No comment here. What could be simpler?
var MathWords = { "+": function (terp) { if (terp.stack.length < 2) throw "Not enough items on stack"; var tos = terp.stack.pop(); var _2os = terp.stack.pop(); terp.stack.push(_2os + tos); }, "-": function (terp) { if (terp.stack.length < 2) throw "Not enough items on stack"; var tos = terp.stack.pop(); var _2os = terp.stack.pop(); terp.stack.push(_2os - tos); }, "*": function (terp) { if (terp.stack.length < 2) throw "Not enough items on stack"; var tos = terp.stack.pop(); var _2os = terp.stack.pop(); terp.stack.push(_2os * tos); }, "/": function (terp) { if (terp.stack.length < 2) throw "Not enough items on stack"; var tos = terp.stack.pop(); var _2os = terp.stack.pop(); terp.stack.push(_2os / tos); }, "SQRT": function (terp) { if (terp.stack.length < 1) throw "Not enough items on stack"; var tos = terp.stack.pop(); terp.stack.push(Math.sqrt(tos)); } };
With the math words in place (add them to the interpreter like before), you can say things like:
2 2 + print
or even
3 3 * 4 4 * + sqrt print
Look, ma, a real interpreter!
This is all fine and dandy, but what if you need more complex manipulations? Here are some stack operations that might prove useful.

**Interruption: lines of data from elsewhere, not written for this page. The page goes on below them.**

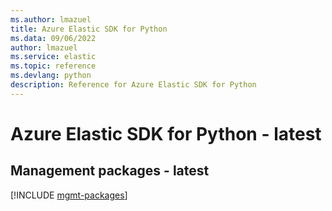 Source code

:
 ```yaml
---
ms.author: lmazuel
title: Azure Elastic SDK for Python
ms.data: 09/06/2022
author: lmazuel
ms.service: elastic
ms.topic: reference
ms.devlang: python
description: Reference for Azure Elastic SDK for Python
---
```

# Azure Elastic SDK for Python - latest

## Management packages - latest
[!INCLUDE [mgmt-packages](elastic-mgmt-index.md)]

var StackWords = { // Duplicate the top of stack (TOS). "DUP": function (terp) { if (terp.stack.length < 1) throw "Not enough items on stack"; var tos = terp.stack.pop(); terp.stack.push(tos); terp.stack.push(tos); }, // Throw away the TOS -- the opposite of DUP. "DROP": function (terp) { if (terp.stack.length < 1) throw "Not enough items on stack"; terp.stack.pop(); }, // Exchange positions of TOS and second item on stack (2OS). "SWAP": function (terp) { if (terp.stack.length < 2) throw "Not enough items on stack"; var tos = terp.stack.pop(); var _2os = terp.stack.pop(); terp.stack.push(tos); terp.stack.push(_2os); }, // Copy 2OS on top of stack. "OVER": function (terp) { if (terp.stack.length < 2) throw "Not enough items on stack"; var tos = terp.stack.pop(); var _2os = terp.stack.pop(); terp.stack.push(_2os); terp.stack.push(tos); terp.stack.push(_2os); }, // Bring the 3rd item on stack to the top. "ROT": function (terp) { if (terp.stack.length < 3) throw "Not enough items on stack"; var tos = terp.stack.pop(); var _2os = terp.stack.pop(); var _3os = terp.stack.pop(); terp.stack.push(_2os); terp.stack.push(tos); terp.stack.push(_3os); }, };
Of these, DUP
is probably the most useful (now you
can print the top of the stack whitout losing it). The others
can come in handy, too. By the way, if the names seem cryptic, feel
free to come up with something better. But they are pretty much
standard for stack operations.
Congratulations, you have a... calculator?
Of course, using Scratch that way would be pointless. But now you have a base for defining your own words. Imagine the users of your programs (who might be other computer programs, hint, hint) being able to say things like:
bottom left origin brown pen 0 0 to 100 60 box red pen 0 60 to 50 110 line 50 110 to 100 60 line blue pen 10 40 to 20 50 box 80 40 to 90 50 box 50 0 to 60 40 box
Which, assuming a suitable graphics API, draws a stick figure house. A crooked one, to be sure, but that's not the language's fault.
If that's enough for you, feel free to stop here. But you'd be missing out. In the next installment, I'll start turning Scratch into a real programming language, with variables, strings, comments and so on.
P.S. The informed reader might have noticed that Scratch is essentially
Forth
with more friendly words. This is deliberate. Using "."
for print
made sense in 1969 when Forth was invented.
Nowadays it just scares people away.